My Lord — I have been honoured with your Lordship's letter of yester day from Hampton Court, for which I feel myself much obliged. Your Lordship's time is of too much consequence to be taken up in corresponding with me, but I must beg leave once more humbly to represent to your consideration the grounds upon which I have, in the name of the merchants, formerly applied and did lately apply to have a ship of force stationed some where in the River Clyde, because I am afraid I have not been sufficiently understood.
In the first place, it was wished that a frigate might have been so stationed because she would at all ,times have been ready to cruise between the Mulls of Cantire and Galloway, and by that means have given protection to Ayr, Irvine, Rothesay, Greenock, and Port Glasgow, as well as to the north of Ireland.
In the next place, this protection was wished for the more because, the trade of this part of the world having been almost entirely carried on with America only, the merchants had reason to believe this coast would be the first object of the resentment of their privateers — the more so as the Americans knew well that the inhabitants upon these coasts were without forts or arms to protect them, and that their warehouses were full of tobacco, become of late very valuable and all they had to make up for the losses sustained by the American rebellion. Through me, your Lordship knows these fears were represented at the end of last year. They might then appear hastily and improperly taken up, that is not the case now.
Lastly, it was thought that a ship so stationed might have obtained as many good sailors here as perhaps at any other station about Great Britain, probably more.
The inhabitants upon these coasts are mostly sailors, one half of them idle from the stop put to the American trade, the remainder employed in the herring fishery, most of whom might have been obtained to man his Majesty's fleet — the herring busses being now numerous, their rendezvous fixed to this coast, and their return to Greenock and Port Glasgow certain to entitle them to the bounty. In the meantime the merchants of Glasgow and Greenock have and do now, by a large and effectual bounty, give all the assistance in their power towards manning his Majesty's fleet, from which they must chiefly look for protection.
Your Lordship is pleased to say that a ship of 32 guns is ordered to remain stationed on the north—west part of this island, and that a ship of 64 guns and a sloop of 18 are ordered to cruise up St George's Channel and to the north of Ireland to clear those seas of privateers.

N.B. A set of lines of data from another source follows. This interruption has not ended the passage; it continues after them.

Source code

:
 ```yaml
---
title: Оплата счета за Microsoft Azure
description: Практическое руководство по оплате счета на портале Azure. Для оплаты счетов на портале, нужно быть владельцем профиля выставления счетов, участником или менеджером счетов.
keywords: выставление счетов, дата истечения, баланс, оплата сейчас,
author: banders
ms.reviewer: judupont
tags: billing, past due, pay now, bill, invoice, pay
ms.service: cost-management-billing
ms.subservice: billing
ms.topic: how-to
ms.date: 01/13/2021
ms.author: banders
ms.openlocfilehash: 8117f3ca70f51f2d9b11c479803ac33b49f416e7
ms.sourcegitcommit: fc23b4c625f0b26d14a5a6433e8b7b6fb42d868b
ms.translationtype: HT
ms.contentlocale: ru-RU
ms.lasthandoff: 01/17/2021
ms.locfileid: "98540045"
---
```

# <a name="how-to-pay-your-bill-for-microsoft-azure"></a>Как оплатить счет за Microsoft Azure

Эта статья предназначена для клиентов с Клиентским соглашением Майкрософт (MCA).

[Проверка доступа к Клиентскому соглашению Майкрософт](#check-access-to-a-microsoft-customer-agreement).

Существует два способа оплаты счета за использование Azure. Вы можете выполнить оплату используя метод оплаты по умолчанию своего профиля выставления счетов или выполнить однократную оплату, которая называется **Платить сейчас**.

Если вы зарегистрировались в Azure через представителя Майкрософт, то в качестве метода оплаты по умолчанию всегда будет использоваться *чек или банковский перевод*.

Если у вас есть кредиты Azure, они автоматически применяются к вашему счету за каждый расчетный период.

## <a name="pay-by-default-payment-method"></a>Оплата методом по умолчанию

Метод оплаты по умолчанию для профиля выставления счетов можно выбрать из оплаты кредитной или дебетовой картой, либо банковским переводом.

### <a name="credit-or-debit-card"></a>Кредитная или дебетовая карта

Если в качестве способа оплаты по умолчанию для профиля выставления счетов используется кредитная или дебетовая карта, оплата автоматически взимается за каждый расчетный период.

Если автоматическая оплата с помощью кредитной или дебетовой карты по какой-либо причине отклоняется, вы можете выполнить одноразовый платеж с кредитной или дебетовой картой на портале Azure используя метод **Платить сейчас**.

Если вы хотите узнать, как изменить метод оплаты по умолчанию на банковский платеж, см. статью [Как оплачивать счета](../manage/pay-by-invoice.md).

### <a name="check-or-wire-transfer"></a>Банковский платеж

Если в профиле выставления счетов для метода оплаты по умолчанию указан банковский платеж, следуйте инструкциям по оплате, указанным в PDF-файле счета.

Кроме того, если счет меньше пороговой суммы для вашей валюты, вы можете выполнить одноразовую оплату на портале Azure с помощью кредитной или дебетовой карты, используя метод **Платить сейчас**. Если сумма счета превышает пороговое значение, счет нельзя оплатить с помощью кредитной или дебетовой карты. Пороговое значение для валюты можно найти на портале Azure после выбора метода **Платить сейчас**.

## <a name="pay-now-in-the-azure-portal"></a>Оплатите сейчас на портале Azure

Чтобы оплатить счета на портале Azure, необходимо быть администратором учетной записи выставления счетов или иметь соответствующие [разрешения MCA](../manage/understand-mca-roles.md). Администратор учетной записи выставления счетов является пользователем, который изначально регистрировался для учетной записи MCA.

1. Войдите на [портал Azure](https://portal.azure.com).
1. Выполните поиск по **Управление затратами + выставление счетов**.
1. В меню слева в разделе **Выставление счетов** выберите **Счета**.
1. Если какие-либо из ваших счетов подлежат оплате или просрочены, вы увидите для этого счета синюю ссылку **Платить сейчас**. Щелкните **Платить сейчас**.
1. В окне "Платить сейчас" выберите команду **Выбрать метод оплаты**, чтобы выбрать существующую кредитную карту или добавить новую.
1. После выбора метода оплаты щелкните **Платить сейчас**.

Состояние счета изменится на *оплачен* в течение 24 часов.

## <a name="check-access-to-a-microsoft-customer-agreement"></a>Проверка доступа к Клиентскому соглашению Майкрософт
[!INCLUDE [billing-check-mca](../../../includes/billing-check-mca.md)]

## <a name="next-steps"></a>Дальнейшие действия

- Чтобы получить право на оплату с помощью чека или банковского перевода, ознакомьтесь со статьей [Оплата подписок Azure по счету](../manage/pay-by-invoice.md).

This may perhaps for a short time be effectual; but from the manner which privateers have come out of and returned to French ports, I must again humbly submit to your Lordship's better judgment whether the peculiar circumstances of the west coast of Scotland does not call for the permanent protection of a ship of force at a fixed station somewhere in the River Clyde, from whence she may cruise as occasion requires. I am [&c.],
P.S. — Till within these very few years, I never remember the Clyde without a man of war or a frigate merely to regulate the cutters and to assist in preventing the business of smuggling.